● **EXERCISE GOAL**:
The output should be exactly the lines from the one containing "за считанные секунды." through the last line of the records, and only those.

● **Items from a data source**:
******************************

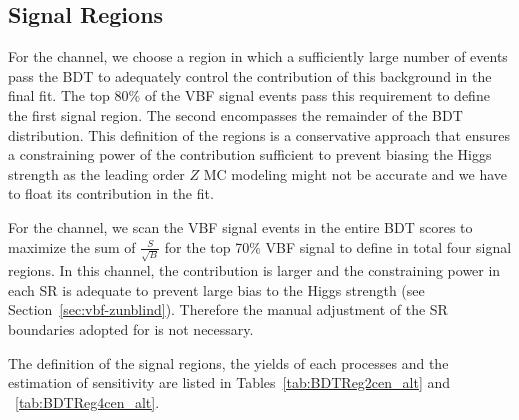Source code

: \subsection{Signal Regions}
For the \twocentral channel, we choose a region in which
a sufficiently large number of \zjets{} events pass the BDT to
adequately control the contribution of this background in the final fit.
The top 80\% of the VBF signal events pass this requirement to define the first signal region.
The second encompasses the remainder of the BDT distribution. This definition of the regions
is a conservative approach that ensures a constraining power of the \zjets{} contribution
sufficient to prevent biasing the Higgs strength as the leading order $Z$ MC
modeling might not be accurate and we have to float its contribution in the fit.


For the \fourcentral channel, we scan the VBF signal events in the entire BDT scores to maximize the sum of $\frac{S}{\sqrt{B}}$ for the top 70\% VBF signal to define in total four signal regions. In this channel, the \zjets{} contribution is larger and the constraining power in each SR is adequate to prevent large bias to the Higgs strength (see Section~\ref{sec:vbf-zunblind}).
Therefore the manual adjustment of the SR boundaries adopted for \twocentral is not necessary.

The definition of the signal regions, the yields of each processes and the estimation of sensitivity are listed in Tables~\ref{tab:BDTReg2cen_alt} and ~\ref{tab:BDTReg4cen_alt}. 


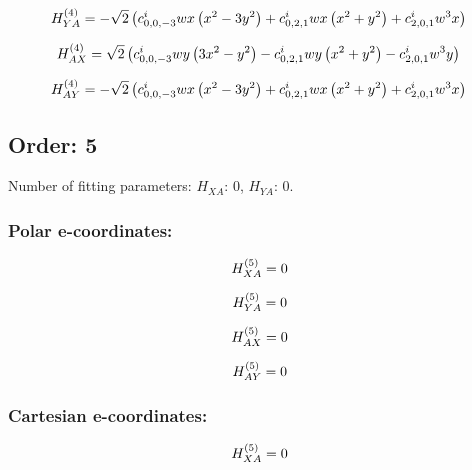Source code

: \documentclass[fleqn]{article}
\begin{document}
\begin{dmath*}
H_{YA}^{(4)}=-  \sqrt{2} \left( c^{i}_{0,0,-3} w x \left(x^{2} - 3 y^{2}\right) +  c^{i}_{0,2,1} w x \left(x^{2} + y^{2}\right) +  c^{i}_{2,0,1} w^{3} x\right)\\
\end{dmath*}

\begin{dmath*}
H_{AX}^{(4)}=\sqrt{2} \left(c^{i}_{0,0,-3} w y \left(3 x^{2} - y^{2}\right) - c^{i}_{0,2,1} w y \left(x^{2} + y^{2}\right) - c^{i}_{2,0,1} w^{3} y\right)\\
\end{dmath*}

\begin{dmath*}
H_{AY}^{(4)}=-  \sqrt{2} \left( c^{i}_{0,0,-3} w x \left(x^{2} - 3 y^{2}\right) +  c^{i}_{0,2,1} w x \left(x^{2} + y^{2}\right) +  c^{i}_{2,0,1} w^{3} x\right)\\
\end{dmath*}
\subsection{Order: 5}
Number of fitting parameters: $H_{XA}$: $0$, $H_{YA}$: $0$.
\subsubsection*{Polar e-coordinates:}

\begin{dmath*}
H_{XA}^{(5)}=0\\
\end{dmath*}

\begin{dmath*}
H_{YA}^{(5)}=0\\
\end{dmath*}

\begin{dmath*}
H_{AX}^{(5)}=0\\
\end{dmath*}

\begin{dmath*}
H_{AY}^{(5)}=0\\
\end{dmath*}
\subsubsection*{Cartesian e-coordinates:}

\begin{dmath*}
H_{XA}^{(5)}=0\\
\end{dmath*}
\end{document}
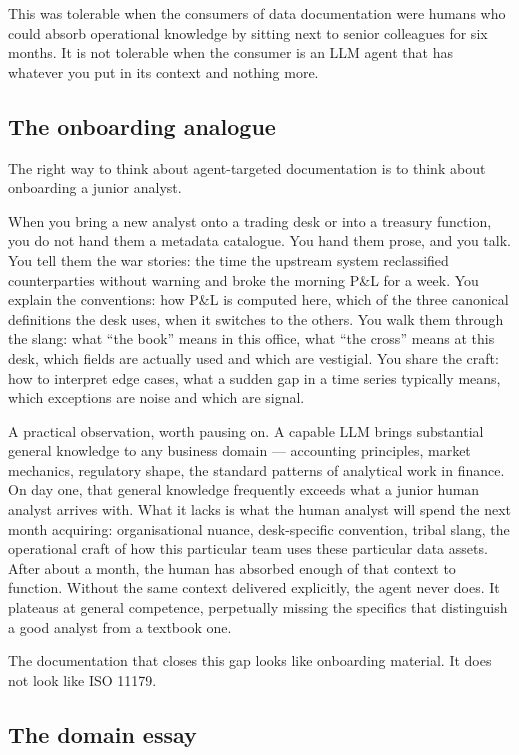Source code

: \documentclass[11pt,a4paper]{article}
\begin{document}
This was tolerable when the consumers of data documentation were humans who could absorb operational knowledge by sitting next to senior colleagues for six months. It is not tolerable when the consumer is an LLM agent that has whatever you put in its context and nothing more.

\subsection{The onboarding analogue}

The right way to think about agent-targeted documentation is to think about onboarding a junior analyst.

When you bring a new analyst onto a trading desk or into a treasury function, you do not hand them a metadata catalogue. You hand them prose, and you talk. You tell them the war stories: the time the upstream system reclassified counterparties without warning and broke the morning P\&L for a week. You explain the conventions: how P\&L is computed here, which of the three canonical definitions the desk uses, when it switches to the others. You walk them through the slang: what ``the book'' means in this office, what ``the cross'' means at this desk, which fields are actually used and which are vestigial. You share the craft: how to interpret edge cases, what a sudden gap in a time series typically means, which exceptions are noise and which are signal.

A practical observation, worth pausing on. A capable LLM brings substantial general knowledge to any business domain --- accounting principles, market mechanics, regulatory shape, the standard patterns of analytical work in finance. On day one, that general knowledge frequently exceeds what a junior human analyst arrives with. What it lacks is what the human analyst will spend the next month acquiring: organisational nuance, desk-specific convention, tribal slang, the operational craft of how this particular team uses these particular data assets. After about a month, the human has absorbed enough of that context to function. Without the same context delivered explicitly, the agent never does. It plateaus at general competence, perpetually missing the specifics that distinguish a good analyst from a textbook one.

The documentation that closes this gap looks like onboarding material. It does not look like ISO 11179.

\subsection{The domain essay}
\end{document}
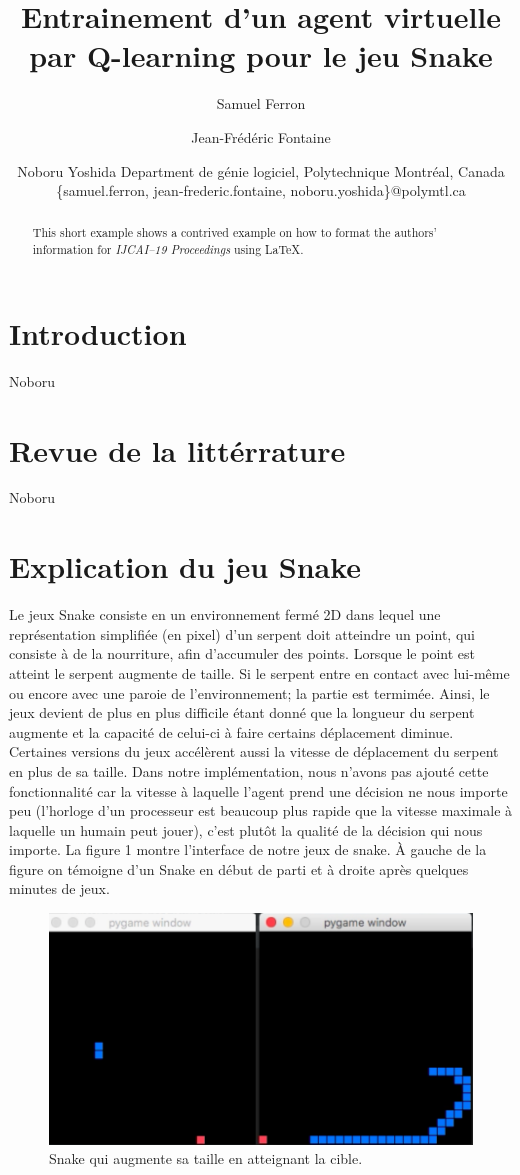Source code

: \documentclass{article}
\title{Entrainement d'un agent virtuelle par Q-learning pour le jeu Snake}
\author{
Samuel Ferron\and
Jean-Frédéric Fontaine\and
Noboru Yoshida
\affiliations
Department de génie logiciel, Polytechnique Montréal, Canada\\
\emails
\{samuel.ferron, jean-frederic.fontaine, noboru.yoshida\}@polymtl.ca
}
\begin{document}
\maketitle

\begin{abstract}
This short example shows a contrived example on how to format the authors' information for {\it IJCAI--19 Proceedings} using \LaTeX{}.
\end{abstract}

\section{Introduction}

Noboru

\section{Revue de la littérrature}
 
Noboru

\section{Explication du jeu Snake }
Le jeux Snake consiste en un environnement fermé 2D dans lequel une représentation simplifiée (en pixel) d'un serpent doit atteindre un point, qui consiste à de la nourriture, afin d'accumuler des points. Lorsque le point est atteint le serpent augmente de taille. Si le serpent entre en contact avec lui-même ou encore avec une paroie de l'environnement; la partie est termimée. Ainsi, le jeux devient de plus en plus difficile étant donné que la longueur du serpent augmente et la capacité de celui-ci à faire certains déplacement diminue. Certaines versions du jeux accélèrent aussi la vitesse de déplacement du serpent en plus de sa taille. Dans notre implémentation, nous n'avons pas ajouté cette fonctionnalité car la vitesse à laquelle l'agent prend une décision ne nous importe peu (l'horloge d'un processeur est beaucoup plus rapide que la vitesse maximale à laquelle un humain peut jouer), c'est plutôt la qualité de la décision qui nous importe. La figure 1 montre l'interface de notre jeux de snake. À gauche de la figure on témoigne d'un Snake en début de parti et à droite après quelques minutes de jeux. 
\begin{figure}[ht]
\includegraphics[width=\linewidth]{snake.png}
\caption{Snake qui augmente sa taille en atteignant la cible.}
\label{fig:Snake}
\end{figure}
\end{document}
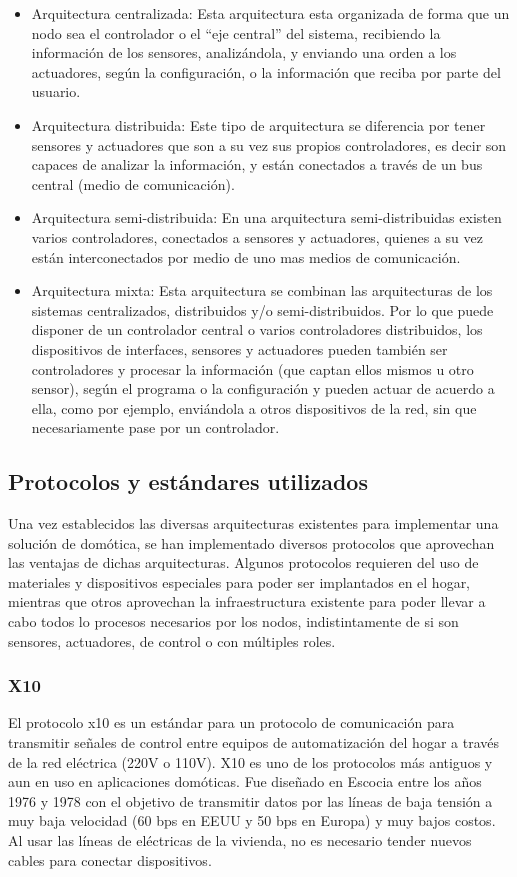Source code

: \begin{itemize}
\item Arquitectura centralizada: Esta arquitectura esta organizada de forma que un nodo sea el controlador o el ``eje central'' del sistema, recibiendo la información de los sensores, analizándola, y enviando una orden a los actuadores, según la configuración, o la información que reciba por parte del usuario.
\item Arquitectura distribuida: Este tipo de arquitectura se diferencia por tener sensores y actuadores que son a su vez sus propios controladores, es decir son capaces de analizar la información, y están conectados a través de un bus central (medio de comunicación).
\item Arquitectura semi-distribuida: En una arquitectura semi-distribuidas existen varios controladores, conectados a sensores y actuadores, quienes a su vez están interconectados por medio de uno mas medios de comunicación.
\item Arquitectura mixta: Esta arquitectura se combinan las arquitecturas de los sistemas centralizados, distribuidos y/o semi-distribuidos. Por lo que puede disponer de un controlador central o varios controladores distribuidos, los dispositivos de interfaces, sensores y actuadores pueden también ser controladores y procesar la información (que captan ellos mismos u otro sensor), según el programa o la configuración y pueden actuar de acuerdo a ella, como por ejemplo, enviándola a otros dispositivos de la red, sin que necesariamente pase por un controlador.
\end{itemize}

\subsection{Protocolos y estándares utilizados}
Una vez establecidos las diversas arquitecturas existentes para implementar una solución de domótica, se han implementado diversos protocolos que aprovechan las ventajas de dichas arquitecturas. Algunos protocolos requieren del uso de materiales y dispositivos especiales para poder ser implantados en el hogar, mientras que otros aprovechan la infraestructura existente para poder llevar a cabo todos lo procesos necesarios por los nodos, indistintamente de si son sensores, actuadores, de control o con múltiples roles.

\subsubsection{X10}
El protocolo x10 es un estándar para un protocolo de comunicación para transmitir señales de control entre equipos de automatización del hogar a través de la red eléctrica (220V o 110V). X10 es uno de los protocolos más antiguos y aun  en uso en aplicaciones domóticas. Fue diseñado en Escocia entre los años 1976 y 1978 con el objetivo de transmitir datos por las líneas de baja tensión a muy baja velocidad (60 bps en EEUU y 50 bps en Europa) y muy bajos costos. Al usar las líneas de eléctricas de la vivienda, no es necesario tender nuevos cables para conectar dispositivos.\cite{iecor}\\

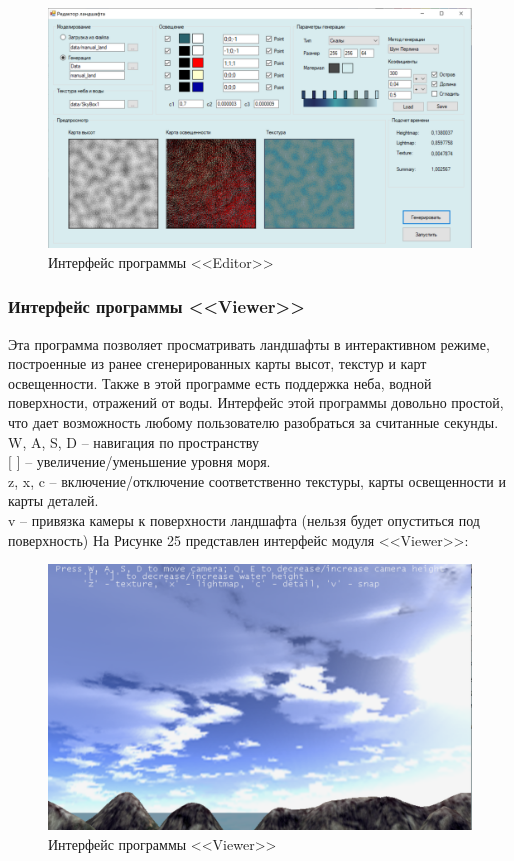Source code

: \documentclass[a4paper, 10pt]{article}
\begin{document}
	 \begin{figure}[h!]
	 	\centering
	 	\includegraphics[scale=0.6]{editor2}
	 	\centering\caption{Интерфейс программы <<Editor>>}
	 \end{figure}
 	\subsubsection{Интерфейс программы <<Viewer>>}
 	\hspace*{5mm} Эта программа позволяет просматривать ландшафты в интерактивном режиме, построенные из ранее сгенерированных карты высот, текстур и карт освещенности. Также в этой программе есть поддержка неба, водной поверхности, отражений от воды. 
 	\clearpage
 	\newpage
 	\hspace*{5mm} Интерфейс этой программы довольно простой, что дает возможность любому пользователю разобраться за считанные секунды.
 	\\ W, A, S, D – навигация по пространству
 	\\ $[$ $]$ – увеличение/уменьшение уровня моря. 
 	\\ z, x, c – включение/отключение соответственно текстуры, карты освещенности и карты деталей.
 	\\ v – привязка камеры к поверхности ландшафта (нельзя будет опуститься под поверхность) 
 	На Рисунке 25 представлен интерфейс модуля <<Viewer>>: 
	\begin{figure}[h!]
		\centering
		\includegraphics[scale=0.6]{viewer1}
		\centering\caption{Интерфейс программы <<Viewer>>}
	\end{figure}
\end{document}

******************************

● **ANSWER FOR THE TASK**:
 	\hspace*{5mm} Интерфейс этой программы довольно простой, что дает возможность любому пользователю разобраться за считанные секунды.
 	\\ W, A, S, D – навигация по пространству
 	\\ $[$ $]$ – увеличение/уменьшение уровня моря. 
 	\\ z, x, c – включение/отключение соответственно текстуры, карты освещенности и карты деталей.
 	\\ v – привязка камеры к поверхности ландшафта (нельзя будет опуститься под поверхность) 
 	На Рисунке 25 представлен интерфейс модуля <<Viewer>>: 
	\begin{figure}[h!]
		\centering
		\includegraphics[scale=0.6]{viewer1}
		\centering\caption{Интерфейс программы <<Viewer>>}
	\end{figure}
\end{document}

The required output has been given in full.